RECORDS FOR THE TASK: Begin
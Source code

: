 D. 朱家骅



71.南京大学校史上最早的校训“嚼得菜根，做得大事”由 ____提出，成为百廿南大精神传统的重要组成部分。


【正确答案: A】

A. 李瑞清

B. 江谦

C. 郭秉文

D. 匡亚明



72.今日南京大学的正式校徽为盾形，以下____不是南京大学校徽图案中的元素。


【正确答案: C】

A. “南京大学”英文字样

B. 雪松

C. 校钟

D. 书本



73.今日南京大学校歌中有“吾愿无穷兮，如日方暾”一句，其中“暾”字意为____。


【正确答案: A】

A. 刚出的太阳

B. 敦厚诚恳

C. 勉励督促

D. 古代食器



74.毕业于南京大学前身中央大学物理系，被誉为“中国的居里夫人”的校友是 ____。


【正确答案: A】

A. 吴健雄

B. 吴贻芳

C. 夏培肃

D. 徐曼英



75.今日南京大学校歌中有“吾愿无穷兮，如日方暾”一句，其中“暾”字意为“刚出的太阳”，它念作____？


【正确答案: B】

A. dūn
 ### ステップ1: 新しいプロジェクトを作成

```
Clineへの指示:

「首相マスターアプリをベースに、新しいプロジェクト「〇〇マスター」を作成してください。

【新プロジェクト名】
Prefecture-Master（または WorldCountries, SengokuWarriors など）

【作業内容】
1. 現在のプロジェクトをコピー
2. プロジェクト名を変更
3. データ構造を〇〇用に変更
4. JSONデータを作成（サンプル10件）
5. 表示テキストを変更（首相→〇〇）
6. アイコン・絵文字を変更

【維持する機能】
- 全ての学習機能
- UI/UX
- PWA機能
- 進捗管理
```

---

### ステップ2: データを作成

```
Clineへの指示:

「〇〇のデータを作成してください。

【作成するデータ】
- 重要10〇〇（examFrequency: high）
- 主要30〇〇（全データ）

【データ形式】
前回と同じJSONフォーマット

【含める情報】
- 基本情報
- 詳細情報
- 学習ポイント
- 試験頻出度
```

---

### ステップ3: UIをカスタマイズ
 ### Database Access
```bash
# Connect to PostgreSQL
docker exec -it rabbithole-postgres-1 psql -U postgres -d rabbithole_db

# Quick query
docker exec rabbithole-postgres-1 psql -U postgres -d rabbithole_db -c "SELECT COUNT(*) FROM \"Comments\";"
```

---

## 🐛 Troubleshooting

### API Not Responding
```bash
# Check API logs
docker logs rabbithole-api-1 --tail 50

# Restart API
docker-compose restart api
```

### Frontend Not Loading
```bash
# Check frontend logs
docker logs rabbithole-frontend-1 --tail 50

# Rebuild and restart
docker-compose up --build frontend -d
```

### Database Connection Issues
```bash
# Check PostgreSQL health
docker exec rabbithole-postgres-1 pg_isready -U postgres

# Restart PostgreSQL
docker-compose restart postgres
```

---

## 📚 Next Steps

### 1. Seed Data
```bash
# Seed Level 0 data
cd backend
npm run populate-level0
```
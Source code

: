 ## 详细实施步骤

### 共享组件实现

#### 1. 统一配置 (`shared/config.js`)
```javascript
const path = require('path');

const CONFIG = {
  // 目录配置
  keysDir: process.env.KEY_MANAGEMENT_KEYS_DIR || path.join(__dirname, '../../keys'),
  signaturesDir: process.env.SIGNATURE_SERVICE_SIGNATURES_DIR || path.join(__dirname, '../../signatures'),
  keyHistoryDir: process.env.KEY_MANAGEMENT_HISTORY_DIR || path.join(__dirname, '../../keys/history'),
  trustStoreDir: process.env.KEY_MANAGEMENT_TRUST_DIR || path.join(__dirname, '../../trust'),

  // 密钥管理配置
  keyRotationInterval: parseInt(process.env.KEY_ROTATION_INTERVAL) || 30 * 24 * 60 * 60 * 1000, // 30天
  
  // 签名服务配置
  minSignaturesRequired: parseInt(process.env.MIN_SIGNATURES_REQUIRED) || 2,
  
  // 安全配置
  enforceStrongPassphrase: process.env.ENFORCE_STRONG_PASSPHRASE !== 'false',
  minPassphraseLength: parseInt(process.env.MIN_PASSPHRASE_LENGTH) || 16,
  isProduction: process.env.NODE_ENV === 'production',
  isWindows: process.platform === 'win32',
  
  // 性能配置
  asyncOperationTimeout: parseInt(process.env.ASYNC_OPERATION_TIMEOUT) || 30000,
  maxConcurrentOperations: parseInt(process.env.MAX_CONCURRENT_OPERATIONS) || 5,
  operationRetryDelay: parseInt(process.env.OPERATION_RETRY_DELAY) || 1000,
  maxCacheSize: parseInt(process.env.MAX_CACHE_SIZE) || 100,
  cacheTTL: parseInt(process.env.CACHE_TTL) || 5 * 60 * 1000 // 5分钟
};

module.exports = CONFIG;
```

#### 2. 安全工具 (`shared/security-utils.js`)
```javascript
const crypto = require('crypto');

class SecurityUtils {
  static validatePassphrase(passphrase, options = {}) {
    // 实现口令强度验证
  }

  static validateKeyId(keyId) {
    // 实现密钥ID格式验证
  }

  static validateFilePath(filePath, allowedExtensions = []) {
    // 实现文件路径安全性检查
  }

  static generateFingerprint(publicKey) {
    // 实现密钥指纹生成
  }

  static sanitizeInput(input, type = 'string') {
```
RECORDS FOR THE TASK: End
▶ [WHAT TO DO]: For the string "Check", return every line of the data where it appears.

▶ [TASK RESPONSE]:
# Check API logs
# Check frontend logs
# Check PostgreSQL health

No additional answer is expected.